> _Listed entries_
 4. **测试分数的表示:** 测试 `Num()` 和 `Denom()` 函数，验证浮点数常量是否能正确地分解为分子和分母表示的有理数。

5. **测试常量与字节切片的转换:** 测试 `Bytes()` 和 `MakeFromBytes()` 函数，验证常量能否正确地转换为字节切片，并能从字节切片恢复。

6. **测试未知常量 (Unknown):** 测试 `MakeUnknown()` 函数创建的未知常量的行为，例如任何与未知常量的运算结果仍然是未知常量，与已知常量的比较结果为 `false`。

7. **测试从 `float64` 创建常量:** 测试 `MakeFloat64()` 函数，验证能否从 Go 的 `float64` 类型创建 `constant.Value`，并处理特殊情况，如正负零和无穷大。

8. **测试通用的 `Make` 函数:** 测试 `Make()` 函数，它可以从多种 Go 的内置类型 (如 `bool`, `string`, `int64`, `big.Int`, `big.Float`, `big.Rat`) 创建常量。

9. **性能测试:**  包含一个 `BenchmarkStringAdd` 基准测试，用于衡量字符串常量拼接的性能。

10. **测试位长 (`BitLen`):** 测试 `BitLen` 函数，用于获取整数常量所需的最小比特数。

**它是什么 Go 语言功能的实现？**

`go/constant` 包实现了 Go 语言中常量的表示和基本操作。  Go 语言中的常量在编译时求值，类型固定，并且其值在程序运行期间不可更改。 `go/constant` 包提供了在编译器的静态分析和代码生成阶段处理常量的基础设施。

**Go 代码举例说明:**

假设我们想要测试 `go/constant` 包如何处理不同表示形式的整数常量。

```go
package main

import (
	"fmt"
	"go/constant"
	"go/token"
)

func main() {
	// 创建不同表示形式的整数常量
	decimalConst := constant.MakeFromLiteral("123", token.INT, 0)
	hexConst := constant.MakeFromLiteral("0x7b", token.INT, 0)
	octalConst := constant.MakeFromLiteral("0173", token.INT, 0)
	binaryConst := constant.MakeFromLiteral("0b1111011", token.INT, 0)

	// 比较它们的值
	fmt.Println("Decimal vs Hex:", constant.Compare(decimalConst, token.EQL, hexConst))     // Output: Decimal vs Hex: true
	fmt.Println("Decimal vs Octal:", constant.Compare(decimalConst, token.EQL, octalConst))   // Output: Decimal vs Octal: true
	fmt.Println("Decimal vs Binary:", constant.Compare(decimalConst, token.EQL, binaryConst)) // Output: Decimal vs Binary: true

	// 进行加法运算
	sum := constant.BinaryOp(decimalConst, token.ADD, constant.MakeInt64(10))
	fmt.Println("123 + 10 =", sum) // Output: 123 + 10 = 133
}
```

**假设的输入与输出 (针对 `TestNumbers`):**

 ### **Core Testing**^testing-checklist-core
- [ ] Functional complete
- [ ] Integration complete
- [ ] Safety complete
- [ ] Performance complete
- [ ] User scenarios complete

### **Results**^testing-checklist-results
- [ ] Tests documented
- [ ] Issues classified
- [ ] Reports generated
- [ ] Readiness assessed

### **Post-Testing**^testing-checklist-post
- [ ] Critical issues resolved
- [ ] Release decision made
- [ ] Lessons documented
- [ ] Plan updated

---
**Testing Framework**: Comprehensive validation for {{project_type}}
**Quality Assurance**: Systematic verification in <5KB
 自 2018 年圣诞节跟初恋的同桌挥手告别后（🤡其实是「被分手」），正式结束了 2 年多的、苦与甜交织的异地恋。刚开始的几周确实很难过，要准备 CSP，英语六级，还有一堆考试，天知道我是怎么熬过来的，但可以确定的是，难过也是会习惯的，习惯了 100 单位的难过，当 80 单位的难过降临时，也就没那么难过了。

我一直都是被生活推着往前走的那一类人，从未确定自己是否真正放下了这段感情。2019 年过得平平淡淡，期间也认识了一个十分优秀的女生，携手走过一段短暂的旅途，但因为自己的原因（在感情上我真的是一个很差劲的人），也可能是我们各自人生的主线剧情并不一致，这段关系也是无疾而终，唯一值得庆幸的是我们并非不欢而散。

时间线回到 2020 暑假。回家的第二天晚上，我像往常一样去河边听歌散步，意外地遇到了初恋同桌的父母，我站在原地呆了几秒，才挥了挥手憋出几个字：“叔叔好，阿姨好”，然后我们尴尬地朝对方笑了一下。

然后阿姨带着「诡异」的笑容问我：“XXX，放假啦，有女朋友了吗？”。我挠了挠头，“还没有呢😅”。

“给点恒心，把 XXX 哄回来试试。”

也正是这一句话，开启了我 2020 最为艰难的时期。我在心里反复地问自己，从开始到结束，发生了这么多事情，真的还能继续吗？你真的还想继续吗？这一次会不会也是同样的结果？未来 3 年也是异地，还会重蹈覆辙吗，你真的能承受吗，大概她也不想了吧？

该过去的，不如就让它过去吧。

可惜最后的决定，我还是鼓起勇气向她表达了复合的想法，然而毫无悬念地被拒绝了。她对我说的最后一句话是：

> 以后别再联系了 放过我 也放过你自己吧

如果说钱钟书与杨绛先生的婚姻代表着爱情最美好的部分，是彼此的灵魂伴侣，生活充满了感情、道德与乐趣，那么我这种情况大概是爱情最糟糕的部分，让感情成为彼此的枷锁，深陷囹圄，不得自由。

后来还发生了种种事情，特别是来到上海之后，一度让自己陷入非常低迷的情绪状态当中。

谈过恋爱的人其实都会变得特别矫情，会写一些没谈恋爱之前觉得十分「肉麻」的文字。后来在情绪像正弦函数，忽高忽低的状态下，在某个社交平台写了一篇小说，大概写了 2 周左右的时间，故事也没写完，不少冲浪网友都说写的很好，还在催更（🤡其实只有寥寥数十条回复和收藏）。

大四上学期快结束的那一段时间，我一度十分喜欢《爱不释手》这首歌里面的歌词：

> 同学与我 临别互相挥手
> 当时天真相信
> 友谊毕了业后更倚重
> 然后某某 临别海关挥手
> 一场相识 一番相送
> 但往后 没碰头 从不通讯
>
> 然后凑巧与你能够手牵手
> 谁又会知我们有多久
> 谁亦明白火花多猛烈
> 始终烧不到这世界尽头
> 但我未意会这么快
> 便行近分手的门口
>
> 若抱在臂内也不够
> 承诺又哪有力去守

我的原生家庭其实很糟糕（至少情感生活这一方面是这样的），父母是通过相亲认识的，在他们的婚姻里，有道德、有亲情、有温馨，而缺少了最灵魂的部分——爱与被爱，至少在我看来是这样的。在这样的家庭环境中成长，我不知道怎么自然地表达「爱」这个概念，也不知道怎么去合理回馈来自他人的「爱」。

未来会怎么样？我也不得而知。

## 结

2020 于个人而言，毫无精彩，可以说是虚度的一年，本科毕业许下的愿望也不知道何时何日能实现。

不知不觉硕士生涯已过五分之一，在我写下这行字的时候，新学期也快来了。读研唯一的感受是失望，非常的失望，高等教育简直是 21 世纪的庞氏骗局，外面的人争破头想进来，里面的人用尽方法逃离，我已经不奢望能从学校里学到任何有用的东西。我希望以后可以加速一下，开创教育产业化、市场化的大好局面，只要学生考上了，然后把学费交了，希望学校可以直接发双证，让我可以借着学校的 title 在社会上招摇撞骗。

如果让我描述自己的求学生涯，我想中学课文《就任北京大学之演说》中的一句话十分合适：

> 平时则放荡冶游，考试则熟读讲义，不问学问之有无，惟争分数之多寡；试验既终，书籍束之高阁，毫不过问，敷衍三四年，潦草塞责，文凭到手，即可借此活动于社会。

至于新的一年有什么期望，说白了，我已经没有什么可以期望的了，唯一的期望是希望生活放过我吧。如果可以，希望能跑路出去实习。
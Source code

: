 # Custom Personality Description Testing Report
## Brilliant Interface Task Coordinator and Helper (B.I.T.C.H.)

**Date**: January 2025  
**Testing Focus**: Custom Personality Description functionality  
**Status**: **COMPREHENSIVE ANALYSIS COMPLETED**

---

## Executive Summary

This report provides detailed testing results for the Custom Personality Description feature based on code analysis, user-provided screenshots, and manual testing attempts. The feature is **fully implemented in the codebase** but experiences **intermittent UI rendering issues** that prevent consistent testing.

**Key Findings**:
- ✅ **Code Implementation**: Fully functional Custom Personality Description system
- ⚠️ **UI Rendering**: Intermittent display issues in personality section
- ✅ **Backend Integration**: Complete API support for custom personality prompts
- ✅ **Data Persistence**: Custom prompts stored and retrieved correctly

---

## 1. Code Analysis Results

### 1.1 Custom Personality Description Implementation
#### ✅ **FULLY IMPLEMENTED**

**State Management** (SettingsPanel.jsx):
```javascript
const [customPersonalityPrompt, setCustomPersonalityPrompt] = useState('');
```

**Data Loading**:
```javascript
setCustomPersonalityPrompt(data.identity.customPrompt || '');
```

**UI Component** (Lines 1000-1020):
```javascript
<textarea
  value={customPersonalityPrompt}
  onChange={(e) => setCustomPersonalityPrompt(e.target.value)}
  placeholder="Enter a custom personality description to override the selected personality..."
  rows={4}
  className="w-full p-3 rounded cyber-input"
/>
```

> _Activity_
Quote the listing above, but only from the line that shows "5. **测试常量与字节切片的转换:** 测试" through the line that shows "函数，它可以从多种 Go 的内置类型".

> _Answer box_
5. **测试常量与字节切片的转换:** 测试 `Bytes()` 和 `MakeFromBytes()` 函数，验证常量能否正确地转换为字节切片，并能从字节切片恢复。

6. **测试未知常量 (Unknown):** 测试 `MakeUnknown()` 函数创建的未知常量的行为，例如任何与未知常量的运算结果仍然是未知常量，与已知常量的比较结果为 `false`。

7. **测试从 `float64` 创建常量:** 测试 `MakeFloat64()` 函数，验证能否从 Go 的 `float64` 类型创建 `constant.Value`，并处理特殊情况，如正负零和无穷大。

8. **测试通用的 `Make` 函数:** 测试 `Make()` 函数，它可以从多种 Go 的内置类型 (如 `bool`, `string`, `int64`, `big.Int`, `big.Float`, `big.Rat`) 创建常量。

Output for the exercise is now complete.